Island florists are busy producing leis today that are in high demand for graduation ceremonies at island schools this month, including those scheduled tonight for graduates of Waimea High School and Kauai High School.
Among the favorite leis are single and double carnation, maile and mokihana, orange puakinikini flowered, the “cigar lei” and the orchid.
The most dominant lei of the bunch is the red or white carnation, said Alan Tada, the owner of Flowers Forever in Lihue, a company that has been in business for 21 years.
“The double carnation lei is number one,” Tada said. “I don’t care how many leis you put on your graduate, when you put one or two carnation leis on, it is showy. It says a lot.”
The lei continues to have high appeal partly because of the movie “Blue Hawaii,” Tada said. In the movie, Elvis Presley wore a robust and flowing red carnation in a wedding scene filmed at the historic Coco Palms Resort in Wailua.
Tada buys some carnations locally but buys 80 percent of his stock from Ecuador and California to make sure he has enough flowers to meet customer demand.
For Kauai graduates of generations ago, the carnation lei was the only lei to wear.

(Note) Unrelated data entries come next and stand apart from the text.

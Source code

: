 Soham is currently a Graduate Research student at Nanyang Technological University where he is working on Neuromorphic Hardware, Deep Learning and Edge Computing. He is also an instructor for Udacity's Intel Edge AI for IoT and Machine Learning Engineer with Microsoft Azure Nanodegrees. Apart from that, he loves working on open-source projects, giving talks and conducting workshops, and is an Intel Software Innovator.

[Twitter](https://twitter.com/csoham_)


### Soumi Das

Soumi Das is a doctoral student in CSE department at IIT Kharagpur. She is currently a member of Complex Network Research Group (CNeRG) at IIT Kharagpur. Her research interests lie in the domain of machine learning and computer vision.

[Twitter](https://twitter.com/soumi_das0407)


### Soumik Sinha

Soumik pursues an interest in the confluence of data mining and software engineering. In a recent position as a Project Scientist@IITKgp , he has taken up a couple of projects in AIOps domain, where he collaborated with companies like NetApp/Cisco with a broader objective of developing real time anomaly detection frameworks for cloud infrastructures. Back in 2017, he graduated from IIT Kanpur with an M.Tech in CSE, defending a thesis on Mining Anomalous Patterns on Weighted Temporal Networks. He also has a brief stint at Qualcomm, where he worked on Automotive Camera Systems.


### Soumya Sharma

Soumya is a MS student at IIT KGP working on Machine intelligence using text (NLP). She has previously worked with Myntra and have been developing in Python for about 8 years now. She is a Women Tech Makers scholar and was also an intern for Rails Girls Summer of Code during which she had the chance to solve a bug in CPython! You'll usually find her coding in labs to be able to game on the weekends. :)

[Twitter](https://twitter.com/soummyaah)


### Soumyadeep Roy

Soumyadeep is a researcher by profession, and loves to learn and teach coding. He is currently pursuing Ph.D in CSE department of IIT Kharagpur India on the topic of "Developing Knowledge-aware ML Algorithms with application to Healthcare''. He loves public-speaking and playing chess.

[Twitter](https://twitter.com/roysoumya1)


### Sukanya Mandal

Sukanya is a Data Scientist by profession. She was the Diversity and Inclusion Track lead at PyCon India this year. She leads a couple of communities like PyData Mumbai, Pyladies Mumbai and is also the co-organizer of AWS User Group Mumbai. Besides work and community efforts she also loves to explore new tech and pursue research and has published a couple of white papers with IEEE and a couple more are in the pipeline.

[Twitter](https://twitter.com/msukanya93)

Before carnation leis were professionally made at florist shops on Kauai, some island residents made their own and dipped the tip of white carnations with food coloring to set them off from other leis.
Tada said other favorite leis for this graduation year are the cigar lei, which consists of 600 to 700 flowers, the “Deluxe” lei, consisting of about 700 white sonya orchids with velvet purple edges, the “Roberta” lei, which consists of 700 “sewn” white-edge orchids, and the “Robert” lei, a swirl of 700 white and purple sonya orchids.
Buyers also opt for “sweetheart” lei, consisting of sonya orchids that are sewn “sidewards” and laid out in a flat configuration, Tada said.
Then there is the kukui nut lei, a combination of mach orange leaves and shells, a favorite for male graduates, Tada said.
Other favorite lei include the pua kinikini flower lei, known for its fragrance, and the ti-leaf lei, which come in twisted and “single and double styles” and are meshed with maile vines, Tada said.
His shop also sells rose arm bouquets, Tada said.
Tada buys some flowers grown in Asia and on other islands in Hawaii. For instance, sonya orchids are flown in from Thailand, and the pikake flowers are flown in from Molokai because Oahu florists buy most of the pikake flowers for lei during graduation time, Tada said.
Double carnation lei are a big hit with graduates from Kauai High School and Waimea High School, according to Carol Kimura, proprietor of Kalaheo Flowers and Gardens.
The carnation lei are traditional favorites because “they are big and mean graduation, red or white carnation leis if you are from Waimea,” Kimura said.
Carnations are brought in from Ecuador and Columbia, and Kimura allows the flowers to bloom before the lei are made. That way, the carnation lei are rich and full when given to the graduates.
Kimura said her customers have been asking for white lei with blue bows, and their petals are being sprayed with floral paint to give the lei a different look.
Other favorite lei is the maile-intertwined-with-mokihana lei, because they put out a pleasant scent and because they are found exclusively in Koke’e.
As a way to stretch their budgets, people have opted to buy the less-expensive ti-leaf leis, Kimura said. “Some go for the ti-leaf leis if they have to buy a lot of leis. Actually it is nice,” she said.
Some parents and family members also buy single or a dozen roses for graduating seniors, Kimura said.
Kimura, who has been making lei for 20 years, said that she and family members look forward to making lei for graduation exercises. The perfect lei makes the occasion memorable, she said.
“We want them to remember it (with a special lei),” Kimura said.
Kalaheo Flowers is promoted as the premier florist shop for Kauai’s South Shore and Westside. Yaeko Kimura, Kimura’s mother-in-law, founded the business 50 years ago, and continues to make leis today.